Concerns Spread Over Juarez Murders
by Deborah Kong
SAN FRANCISCO, California - A pink blouse, a frilly yellow child's frock and other pastel-colored clothing dangle from the ceiling. Beneath the dresses, shoes lie haphazardly among dead flower petals.
In artist Adrian Arias' homage to the women of Juarez, Mexico, the hanging clothes are a reminder of hundreds of missing or murdered girls. The scattered shoes recall those found in the desert where their raped, mutilated and beaten bodies were often abandoned.
The slayings of more than 250 women in the city just across the border from El Paso, Texas, began a decade ago. But recently, growing outrage over the killings has spread to places far from Juarez, including the San Francisco cultural center where Arias' haunting tableau is on display through Wednesday.
"There's a lot of silence around this problem," said Arias, a 42-year-old videographer, artist and poet.
"This has been going on for the past 10 years and there hasn't been anything done to resolve the problem. As an artist, I feel I need to do something to be near the families who miss their sisters, their daughters, their friends."
In recent months, protesters have called attention to the murders by carrying signs that read "Not one more" and "Justice for our daughters" outside Mexican consulates in Washington, D.C., Minneapolis, Austin, El Paso and other cities around the world.
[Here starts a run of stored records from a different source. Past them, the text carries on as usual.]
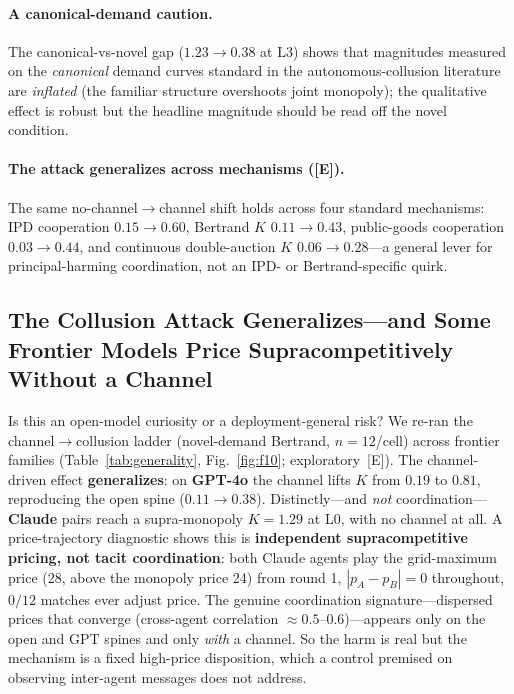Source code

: \documentclass[runningheads]{llncs}
\newcommand{\tE}{\textcolor{orange!65!black}{\textsc{[E]}}}
\begin{document}
\paragraph{A canonical-demand caution.}
The canonical-vs-novel gap ($1.23\!\to\!0.38$ at L3) shows that magnitudes measured
on the \emph{canonical} demand curves standard in the autonomous-collusion literature
are \emph{inflated} (the familiar structure overshoots joint monopoly); the
qualitative effect is robust but the headline magnitude should be read off the novel
condition.

\paragraph{The attack generalizes across mechanisms (\tE).}
The same no-channel$\to$channel shift holds across four standard mechanisms: IPD
cooperation $0.15\!\to\!0.60$, Bertrand $K$ $0.11\!\to\!0.43$, public-goods
cooperation $0.03\!\to\!0.44$, and continuous double-auction $K$ $0.06\!\to\!0.28$---a
general lever for principal-harming coordination, not an IPD- or Bertrand-specific
quirk.

\subsection{The Collusion Attack Generalizes---and Some Frontier Models Price Supracompetitively Without a Channel}
\label{sec:generality}

Is this an open-model curiosity or a deployment-general risk? We re-ran the
channel$\to$collusion ladder (novel-demand Bertrand, $n{=}12$/cell) across frontier
families (Table~\ref{tab:generality}, Fig.~\ref{fig:f10}; exploratory~\tE{}). The
channel-driven effect \textbf{generalizes}: on \textbf{GPT-4o} the channel lifts
$K$ from $0.19$ to $\mathbf{0.81}$, reproducing the open spine ($0.11\!\to\!0.38$).
Distinctly---and \emph{not} coordination---\textbf{Claude} pairs reach a
supra-monopoly $K{=}\mathbf{1.29}$ at L0, with no channel at all. A price-trajectory
diagnostic shows this is \textbf{independent supracompetitive pricing, not tacit
coordination}: both Claude agents play the grid-maximum price (28, above the
monopoly price 24) from round 1, $|p_A-p_B|{=}0$ throughout, $0/12$ matches ever
adjust price. The genuine coordination signature---dispersed prices that converge
(cross-agent correlation ${\approx}0.5$--$0.6$)---appears only on the open and GPT
spines and only \emph{with} a channel. So the harm is real but the mechanism is a
fixed high-price disposition, which a control premised on observing inter-agent
messages does not address.
\end{document}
Last month, a congressional delegation led by U.S. Rep. Hilda Solis, D-Calif., visited sites where the victims' bodies were found and spoke with their families.
And in February and March, benefit performances of "The Vagina Monologues" around the world will each donate up to 10 percent of proceeds to help families of Juarez victims. The shows, coordinated by nonprofit V-Day, will feature a new monologue about the killings by playwright Eve Ensler and provide information about them to audience members.
"I feel really, really compelled now to do everything I can to stop what's happening there, and to get America to stop it," Ensler said, adding that she's had trouble sleeping since returning from a recent trip to Juarez to research a magazine story.
"If this were happening to men, it would have stopped a long time ago. Because it's poor women, they're completely invisible and nonexistent on anybody's radar."
The Juarez victims are mostly slender, long-haired and pretty, between the ages of 14 and 20. Mexican authorities estimate that 258 women have been killed; nearly 100 were sexually motivated and the victims were raped, strangled and had their necks broken. Human rights groups, however, place the number of victims at more than 350.
Police have arrested more than a dozen people, including an Egyptian chemist who is the only one convicted in the crimes. Officials say the chemist, Abdel Latif Sharif, paid others to continue the killings while he was in jail.
But some don't believe the official version, and theories abound that the women were killed by organ traffickers, a street gang or Satanic cult. There is fear the killings have spread to the state capital of Chihuahua.
Some victims' families have complained of sloppy police work, corruption and government apathy. Others blame American companies, pointing out that many of the women worked in assembly plants that produce electronics, toys and other items for U.S. consumers.
Alicia Gaspar de Alba, a UCLA professor who organized a conference this month on the murders, said concern has been growing in the United States since eight bodies were found together in a former cotton field in Juarez about two years ago.
She also credits filmmaker Lourdes Portillo's "Senorita Extraviada, Missing Young Woman" documentary, which has been shown around the world since late 2001, with increasing awareness of the problem.
In the political arena, Solis has pressured Mexican authorities to further investigate the crimes. On Friday, she and other legislators introduced a House resolution outlining their concerns and suggesting solutions.
"There's just a clear negligence on the part of the authorities in really, truly coming to grips with who is actually involved with the murders and then finding some resolution and conclusion for the families," Solis said.
The killings have also provoked an artistic outpouring. In Los Angeles, "The Women of Juarez" play tells the story of a family grieving over the disappearance of a young factory worker.
New Mexico songwriter Bugs Salcido plans to donate a portion of proceeds from his new CD, "The Juarez Murders," to Amigos de las Mujeres de Juarez, a Las Cruces, N.M., group working to end the killings and support victims' families.
In San Francisco, Day of the Dead installations by Arias and by Mexican artist and activist Silvia Parra, have been on display since the beginning of the month. In Parra's exhibit, slips of paper list the dead women's names; many say "Desconocido," unknown. The names are surrounded by pink candles painted with a black crosses, a symbol for the dead Juarez women.
"They're my sisters. They're my daughters," Parra said. "The crimes are of such hatred that it's just unbearable to my soul as an artist, as a mother and as a woman. I cannot just stand by."